▶ EXERCISE
The listing that follows must be retyped exactly, without its pictures.

▶ SUPPLIED ENTRIES
-*-

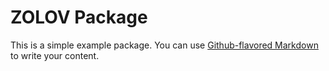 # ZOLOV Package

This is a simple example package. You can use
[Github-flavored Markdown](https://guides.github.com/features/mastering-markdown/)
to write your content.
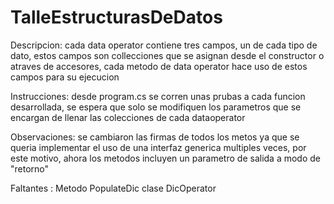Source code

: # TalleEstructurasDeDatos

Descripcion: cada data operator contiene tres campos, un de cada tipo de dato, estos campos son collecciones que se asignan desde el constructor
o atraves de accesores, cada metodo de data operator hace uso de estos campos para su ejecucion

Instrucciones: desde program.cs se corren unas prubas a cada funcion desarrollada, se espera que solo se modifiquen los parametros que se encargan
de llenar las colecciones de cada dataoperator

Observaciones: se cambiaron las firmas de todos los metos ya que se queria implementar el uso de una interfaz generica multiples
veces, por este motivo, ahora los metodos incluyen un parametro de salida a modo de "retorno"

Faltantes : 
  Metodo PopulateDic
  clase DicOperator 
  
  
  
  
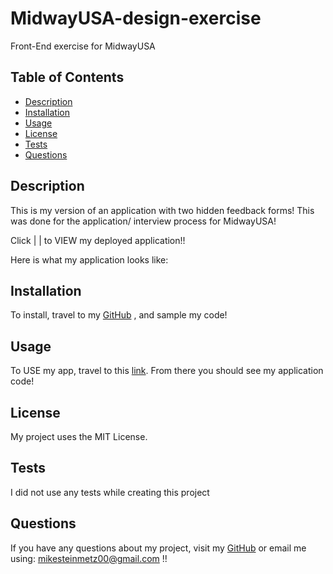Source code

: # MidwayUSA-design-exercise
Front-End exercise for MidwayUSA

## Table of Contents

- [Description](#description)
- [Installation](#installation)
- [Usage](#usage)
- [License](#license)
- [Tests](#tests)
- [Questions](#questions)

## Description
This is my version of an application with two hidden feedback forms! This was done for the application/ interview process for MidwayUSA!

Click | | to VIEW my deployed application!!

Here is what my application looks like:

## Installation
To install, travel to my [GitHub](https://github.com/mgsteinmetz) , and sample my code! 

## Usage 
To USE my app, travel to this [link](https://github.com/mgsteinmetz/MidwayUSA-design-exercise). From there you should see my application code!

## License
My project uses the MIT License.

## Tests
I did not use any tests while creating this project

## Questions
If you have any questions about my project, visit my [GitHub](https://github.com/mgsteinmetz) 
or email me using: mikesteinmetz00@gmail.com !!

-*-

▶ RESULT OF THE EXERCISE
 # ZOLOV Package

This is a simple example package. You can use
[Github-flavored Markdown](https://guides.github.com/features/mastering-markdown/)
to write your content.
Source code

: # TalleEstructurasDeDatos

Descripcion: cada data operator contiene tres campos, un de cada tipo de dato, estos campos son collecciones que se asignan desde el constructor
o atraves de accesores, cada metodo de data operator hace uso de estos campos para su ejecucion

Instrucciones: desde program.cs se corren unas prubas a cada funcion desarrollada, se espera que solo se modifiquen los parametros que se encargan
de llenar las colecciones de cada dataoperator

Observaciones: se cambiaron las firmas de todos los metos ya que se queria implementar el uso de una interfaz generica multiples
veces, por este motivo, ahora los metodos incluyen un parametro de salida a modo de "retorno"

Faltantes : 
  Metodo PopulateDic
  clase DicOperator 
  
  
  
  
Source code

: # MidwayUSA-design-exercise
Front-End exercise for MidwayUSA

## Table of Contents

- [Description](#description)
- [Installation](#installation)
- [Usage](#usage)
- [License](#license)
- [Tests](#tests)
- [Questions](#questions)

## Description
This is my version of an application with two hidden feedback forms! This was done for the application/ interview process for MidwayUSA!

Click | | to VIEW my deployed application!!

Here is what my application looks like:

## Installation
To install, travel to my [GitHub](https://github.com/mgsteinmetz) , and sample my code! 

## Usage 
To USE my app, travel to this [link](https://github.com/mgsteinmetz/MidwayUSA-design-exercise). From there you should see my application code!

## License
My project uses the MIT License.

## Tests
I did not use any tests while creating this project

## Questions
If you have any questions about my project, visit my [GitHub](https://github.com/mgsteinmetz) 
or email me using: mikesteinmetz00@gmail.com !!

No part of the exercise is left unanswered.